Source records
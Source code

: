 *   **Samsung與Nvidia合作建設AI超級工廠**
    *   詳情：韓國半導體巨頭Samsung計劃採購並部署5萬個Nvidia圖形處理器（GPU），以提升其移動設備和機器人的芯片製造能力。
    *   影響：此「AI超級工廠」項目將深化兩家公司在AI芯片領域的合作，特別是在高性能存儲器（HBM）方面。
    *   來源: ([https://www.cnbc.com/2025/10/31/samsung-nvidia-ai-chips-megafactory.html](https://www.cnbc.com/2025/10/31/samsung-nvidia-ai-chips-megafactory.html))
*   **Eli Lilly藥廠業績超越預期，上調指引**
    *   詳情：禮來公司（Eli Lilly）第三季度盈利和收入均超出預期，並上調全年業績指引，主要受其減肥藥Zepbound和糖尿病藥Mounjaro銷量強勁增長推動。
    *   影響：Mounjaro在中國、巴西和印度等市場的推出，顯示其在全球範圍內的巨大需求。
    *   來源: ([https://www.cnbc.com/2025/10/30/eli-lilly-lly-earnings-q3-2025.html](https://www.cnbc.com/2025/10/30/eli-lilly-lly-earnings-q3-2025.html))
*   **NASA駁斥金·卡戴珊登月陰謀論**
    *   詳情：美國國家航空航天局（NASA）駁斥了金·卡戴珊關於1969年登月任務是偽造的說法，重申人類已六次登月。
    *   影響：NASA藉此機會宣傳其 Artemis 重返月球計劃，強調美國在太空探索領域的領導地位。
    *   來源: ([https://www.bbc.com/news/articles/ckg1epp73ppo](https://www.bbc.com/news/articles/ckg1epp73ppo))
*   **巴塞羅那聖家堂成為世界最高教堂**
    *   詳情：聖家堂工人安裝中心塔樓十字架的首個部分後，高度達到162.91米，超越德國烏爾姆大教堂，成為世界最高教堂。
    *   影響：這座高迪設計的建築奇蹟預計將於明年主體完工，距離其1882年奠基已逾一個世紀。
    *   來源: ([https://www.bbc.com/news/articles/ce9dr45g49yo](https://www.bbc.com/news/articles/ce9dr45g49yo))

● THE TASK:
Find every line in the data above that holds the string "html". Give the number of such lines and nothing else.

● OUTPUT OF THE TASK:
2